Harvey ravages Houston: A glimpse of future disasters?

By Michael Schreiber - Socialist Action, September 1, 2017

After swamping Houston and the Galveston Bay region, Tropical Storm Harvey wheeled into eastern Texas, Louisiana, and Mississippi. Residents of Tyler County, Texas, were told by authorities, “Get out or die!” Over two feet of water was dumped on cities and towns that were still rebuilding from the legendary Hurricane Katrina in 2005.

Tennessee, Arkansas, and Kentucky lie in the storm’s path, and are bracing for heavy rains and flash floods. The area hit by Harvey exceeds that affected by either Katrina or Superstorm Sandy in 2012.

Although Houston dodged the full brunt of Harvey when it was at hurricane strength, the nation’s fourth largest city was battered by disastrous flooding. The Houston Chronicle headlined: “Epic flooding shows no mercy,” as the downpour continued for five days. Rain gauges showed that as much as 52 inches had fallen—the heaviest rain total to have fallen in any tropical cyclone in the continental United States since records began in 1950.

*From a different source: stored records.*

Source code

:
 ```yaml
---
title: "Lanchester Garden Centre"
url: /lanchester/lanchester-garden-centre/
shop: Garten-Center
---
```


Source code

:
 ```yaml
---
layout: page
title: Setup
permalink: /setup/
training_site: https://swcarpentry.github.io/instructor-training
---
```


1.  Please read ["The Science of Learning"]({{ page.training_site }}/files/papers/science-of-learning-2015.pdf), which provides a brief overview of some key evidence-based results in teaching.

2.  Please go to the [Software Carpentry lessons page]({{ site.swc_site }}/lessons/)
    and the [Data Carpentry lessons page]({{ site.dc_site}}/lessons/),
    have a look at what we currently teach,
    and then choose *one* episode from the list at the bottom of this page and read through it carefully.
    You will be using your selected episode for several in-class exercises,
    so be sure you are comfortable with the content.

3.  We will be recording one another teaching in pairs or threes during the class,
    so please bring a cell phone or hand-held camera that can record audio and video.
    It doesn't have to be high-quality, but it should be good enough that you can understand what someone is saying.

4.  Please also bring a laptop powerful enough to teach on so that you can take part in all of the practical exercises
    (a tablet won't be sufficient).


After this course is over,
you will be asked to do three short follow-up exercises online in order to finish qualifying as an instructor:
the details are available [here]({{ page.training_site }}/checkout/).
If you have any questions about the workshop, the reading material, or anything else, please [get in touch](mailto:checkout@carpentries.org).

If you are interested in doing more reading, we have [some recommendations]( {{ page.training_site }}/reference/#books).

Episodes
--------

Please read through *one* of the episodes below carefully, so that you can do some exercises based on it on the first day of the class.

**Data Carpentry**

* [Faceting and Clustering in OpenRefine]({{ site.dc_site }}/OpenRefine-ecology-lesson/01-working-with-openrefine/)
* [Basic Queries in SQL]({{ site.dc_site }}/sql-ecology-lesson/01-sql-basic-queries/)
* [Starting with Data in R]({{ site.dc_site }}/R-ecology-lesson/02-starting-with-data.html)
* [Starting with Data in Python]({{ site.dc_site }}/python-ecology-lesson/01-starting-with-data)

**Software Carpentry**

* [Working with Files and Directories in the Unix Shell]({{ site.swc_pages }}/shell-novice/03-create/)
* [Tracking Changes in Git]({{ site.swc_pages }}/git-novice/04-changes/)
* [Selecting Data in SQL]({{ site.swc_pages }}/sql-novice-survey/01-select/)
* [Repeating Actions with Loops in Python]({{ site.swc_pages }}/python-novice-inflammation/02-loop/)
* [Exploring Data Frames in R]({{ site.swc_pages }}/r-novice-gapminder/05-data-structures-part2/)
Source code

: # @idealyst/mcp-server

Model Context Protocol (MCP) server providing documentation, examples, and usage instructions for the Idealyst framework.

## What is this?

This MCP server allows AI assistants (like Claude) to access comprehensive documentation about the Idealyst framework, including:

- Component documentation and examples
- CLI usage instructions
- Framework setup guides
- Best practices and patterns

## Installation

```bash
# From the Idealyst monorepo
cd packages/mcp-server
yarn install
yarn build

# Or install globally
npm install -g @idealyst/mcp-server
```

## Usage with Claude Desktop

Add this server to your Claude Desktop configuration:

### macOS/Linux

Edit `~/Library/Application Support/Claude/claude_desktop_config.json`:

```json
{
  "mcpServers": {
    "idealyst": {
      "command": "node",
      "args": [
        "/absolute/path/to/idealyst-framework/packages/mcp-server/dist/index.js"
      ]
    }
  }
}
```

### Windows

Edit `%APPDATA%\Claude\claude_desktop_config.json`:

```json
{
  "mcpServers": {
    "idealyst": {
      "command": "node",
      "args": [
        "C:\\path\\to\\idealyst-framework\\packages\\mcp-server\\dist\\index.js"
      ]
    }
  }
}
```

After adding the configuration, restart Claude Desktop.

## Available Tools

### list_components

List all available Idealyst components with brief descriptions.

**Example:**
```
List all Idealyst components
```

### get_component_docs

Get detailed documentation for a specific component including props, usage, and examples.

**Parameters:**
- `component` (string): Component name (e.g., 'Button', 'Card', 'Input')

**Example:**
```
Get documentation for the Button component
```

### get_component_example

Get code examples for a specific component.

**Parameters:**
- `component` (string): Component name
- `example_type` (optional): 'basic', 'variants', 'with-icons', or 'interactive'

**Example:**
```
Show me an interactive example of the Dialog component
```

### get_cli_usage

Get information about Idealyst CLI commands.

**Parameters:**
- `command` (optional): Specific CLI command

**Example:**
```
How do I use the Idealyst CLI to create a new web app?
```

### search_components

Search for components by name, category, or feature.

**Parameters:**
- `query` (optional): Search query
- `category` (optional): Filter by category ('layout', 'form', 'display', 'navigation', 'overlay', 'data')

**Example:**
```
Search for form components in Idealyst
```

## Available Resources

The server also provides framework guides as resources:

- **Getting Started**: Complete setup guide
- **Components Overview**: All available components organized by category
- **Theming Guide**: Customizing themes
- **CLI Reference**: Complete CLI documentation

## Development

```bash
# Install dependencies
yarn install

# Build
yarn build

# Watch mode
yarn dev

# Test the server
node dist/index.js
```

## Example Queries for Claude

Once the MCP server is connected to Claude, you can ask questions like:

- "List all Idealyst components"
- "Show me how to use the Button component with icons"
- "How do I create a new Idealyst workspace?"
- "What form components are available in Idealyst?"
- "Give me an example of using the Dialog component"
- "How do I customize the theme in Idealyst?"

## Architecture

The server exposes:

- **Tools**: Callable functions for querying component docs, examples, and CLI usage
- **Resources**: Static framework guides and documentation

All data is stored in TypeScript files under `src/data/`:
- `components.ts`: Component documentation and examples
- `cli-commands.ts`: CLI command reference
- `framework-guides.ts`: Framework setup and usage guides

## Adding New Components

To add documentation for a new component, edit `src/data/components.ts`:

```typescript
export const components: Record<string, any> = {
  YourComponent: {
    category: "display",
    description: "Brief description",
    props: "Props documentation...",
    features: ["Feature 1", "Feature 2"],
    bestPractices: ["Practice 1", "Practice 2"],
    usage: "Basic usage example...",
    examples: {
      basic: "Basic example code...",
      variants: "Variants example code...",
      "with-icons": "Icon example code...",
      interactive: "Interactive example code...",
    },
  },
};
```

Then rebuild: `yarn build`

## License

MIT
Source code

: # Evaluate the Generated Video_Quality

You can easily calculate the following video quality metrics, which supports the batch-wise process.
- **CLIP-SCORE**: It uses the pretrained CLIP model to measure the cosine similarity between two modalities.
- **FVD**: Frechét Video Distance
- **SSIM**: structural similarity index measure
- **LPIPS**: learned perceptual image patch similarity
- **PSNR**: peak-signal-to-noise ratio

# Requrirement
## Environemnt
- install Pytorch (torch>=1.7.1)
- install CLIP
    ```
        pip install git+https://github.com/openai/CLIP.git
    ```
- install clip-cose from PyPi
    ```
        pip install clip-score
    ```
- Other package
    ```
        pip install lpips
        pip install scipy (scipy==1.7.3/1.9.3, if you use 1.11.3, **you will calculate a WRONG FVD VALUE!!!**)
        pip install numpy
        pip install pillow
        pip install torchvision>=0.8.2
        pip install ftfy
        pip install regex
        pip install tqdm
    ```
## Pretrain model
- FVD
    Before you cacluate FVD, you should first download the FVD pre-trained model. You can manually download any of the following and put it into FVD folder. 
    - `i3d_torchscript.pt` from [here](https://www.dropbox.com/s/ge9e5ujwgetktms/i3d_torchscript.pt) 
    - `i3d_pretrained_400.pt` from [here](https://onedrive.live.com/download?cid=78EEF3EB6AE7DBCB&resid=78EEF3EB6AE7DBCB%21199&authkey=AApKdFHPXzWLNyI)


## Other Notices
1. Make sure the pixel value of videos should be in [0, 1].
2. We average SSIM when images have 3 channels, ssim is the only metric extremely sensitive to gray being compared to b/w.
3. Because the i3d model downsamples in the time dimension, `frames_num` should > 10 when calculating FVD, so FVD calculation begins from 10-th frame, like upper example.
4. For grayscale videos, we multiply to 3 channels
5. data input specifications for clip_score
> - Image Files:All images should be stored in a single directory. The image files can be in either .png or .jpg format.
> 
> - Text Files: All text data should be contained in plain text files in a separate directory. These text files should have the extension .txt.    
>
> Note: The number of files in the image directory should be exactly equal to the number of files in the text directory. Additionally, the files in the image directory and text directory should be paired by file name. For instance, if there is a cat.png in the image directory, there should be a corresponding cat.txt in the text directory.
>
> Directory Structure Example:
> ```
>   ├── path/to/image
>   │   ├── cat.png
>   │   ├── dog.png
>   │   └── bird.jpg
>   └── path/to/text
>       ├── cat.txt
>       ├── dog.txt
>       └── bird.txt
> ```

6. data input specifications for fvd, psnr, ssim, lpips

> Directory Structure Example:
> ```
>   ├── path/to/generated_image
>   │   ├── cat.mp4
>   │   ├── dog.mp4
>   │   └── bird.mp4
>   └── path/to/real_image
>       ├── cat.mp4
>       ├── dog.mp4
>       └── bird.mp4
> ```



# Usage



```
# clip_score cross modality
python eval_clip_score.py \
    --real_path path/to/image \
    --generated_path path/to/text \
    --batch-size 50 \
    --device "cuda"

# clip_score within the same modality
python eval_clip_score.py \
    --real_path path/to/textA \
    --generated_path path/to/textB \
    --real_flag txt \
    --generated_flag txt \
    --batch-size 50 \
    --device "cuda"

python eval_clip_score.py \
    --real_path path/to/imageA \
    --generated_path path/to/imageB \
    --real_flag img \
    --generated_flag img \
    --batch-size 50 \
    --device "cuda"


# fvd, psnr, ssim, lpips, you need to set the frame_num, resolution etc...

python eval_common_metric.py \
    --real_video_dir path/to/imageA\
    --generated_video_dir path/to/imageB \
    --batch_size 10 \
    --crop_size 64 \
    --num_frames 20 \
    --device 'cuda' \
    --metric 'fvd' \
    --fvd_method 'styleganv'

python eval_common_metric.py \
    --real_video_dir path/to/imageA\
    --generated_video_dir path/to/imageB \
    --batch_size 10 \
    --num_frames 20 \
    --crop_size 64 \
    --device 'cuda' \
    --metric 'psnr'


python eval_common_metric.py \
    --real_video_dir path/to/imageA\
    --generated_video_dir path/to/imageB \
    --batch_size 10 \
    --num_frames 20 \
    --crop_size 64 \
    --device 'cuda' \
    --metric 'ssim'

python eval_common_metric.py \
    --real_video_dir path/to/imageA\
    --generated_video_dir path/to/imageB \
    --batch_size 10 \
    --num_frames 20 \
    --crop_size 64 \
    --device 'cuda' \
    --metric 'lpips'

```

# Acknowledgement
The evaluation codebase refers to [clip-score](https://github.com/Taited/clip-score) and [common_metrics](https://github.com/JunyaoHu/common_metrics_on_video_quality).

As the storm shifted to the east, much of the city was left underwater, with higher sections reduced to soggy islands. Over 40,000 houses were damaged in the region and over 7000 completely destroyed—with much of the damage in poorer and working-class neighborhoods where people lack flood insurance.

The Rev. James Caldwell, a community advocate who lives and grew up in the Black community of the Fifth Ward, spoke to The Texas Tribune: “This is the first time that I’m aware of in years that this area actually flooded into homes. It floods—the streets turn into rivers, and all that — but the homes themselves are generally safe. This time, it hit homes.”

Brian Gage, an advisor for the Houston Housing Authority, told The Texas Tribune that hundreds of families have been displaced from city-owned public housing complexes that were flooded. “Rebuilding will be a long and painful process for people with so few resources.”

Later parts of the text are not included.